● **Exercise brief**
In the lines below, find the one that contains "- Not use Grid" and write it out exactly, along with every line that follows it.
Start of Supplied entries
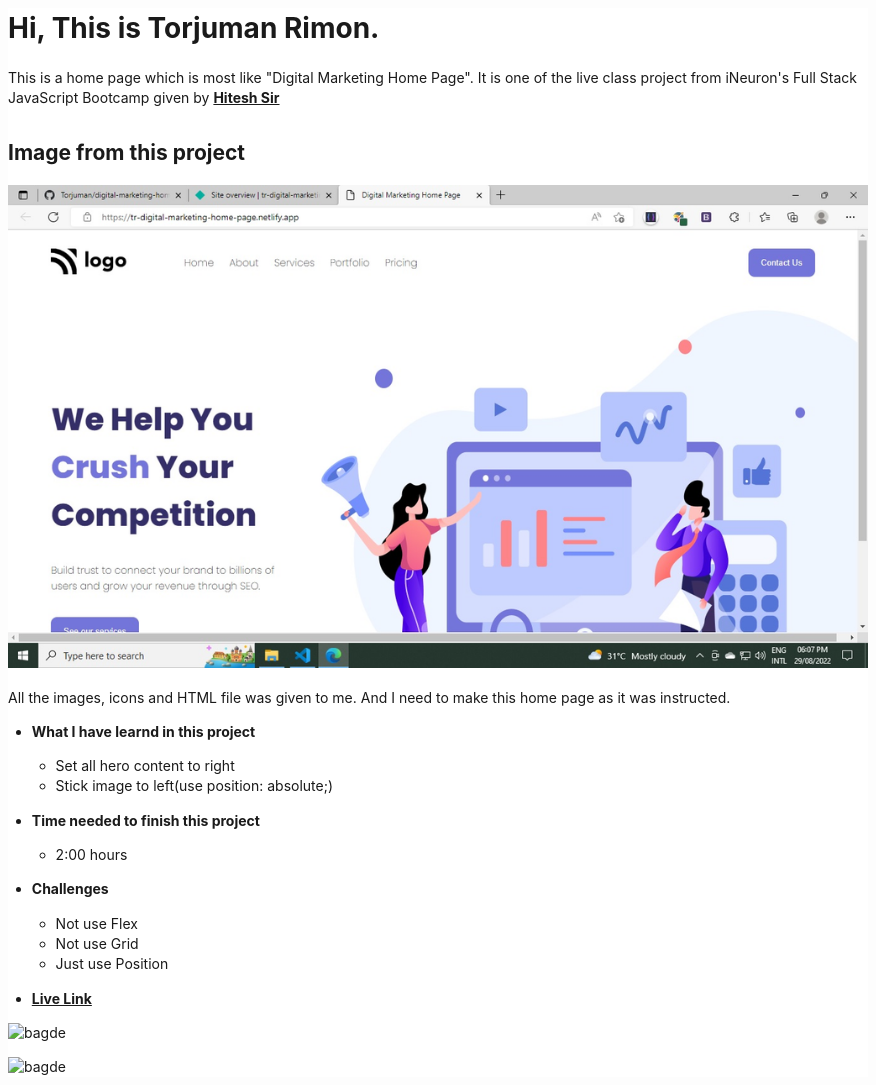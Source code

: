 # Hi, This is Torjuman Rimon.

This is a home page which is most like "Digital Marketing Home Page". It is one of the live class project from iNeuron's Full Stack JavaScript Bootcamp given by **[Hitesh Sir](https://github.com/hiteshchoudhary)**

## Image from this project

<img src="./assets/thumbnail.jpg" width="100%" >

All the images, icons and HTML file was given to me. And I need to make this home page as it was instructed.

- **What I have learnd in this project**

  - Set all hero content to right
  - Stick image to left(use position: absolute;)

- **Time needed to finish this project**

  - 2:00 hours

- **Challenges**

  - Not use Flex
  - Not use Grid
  - Just use Position

- **[Live Link](https://tr-digital-marketing-home-page.netlify.app/)**

![bagde](https://img.shields.io/badge/HTML-CSS-blue)

![bagde](https://img.shields.io/badge/live--class-project--4-green)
End of Supplied entries
● **Worked solution**
  - Not use Grid
  - Just use Position

- **[Live Link](https://tr-digital-marketing-home-page.netlify.app/)**

![bagde](https://img.shields.io/badge/HTML-CSS-blue)

![bagde](https://img.shields.io/badge/live--class-project--4-green)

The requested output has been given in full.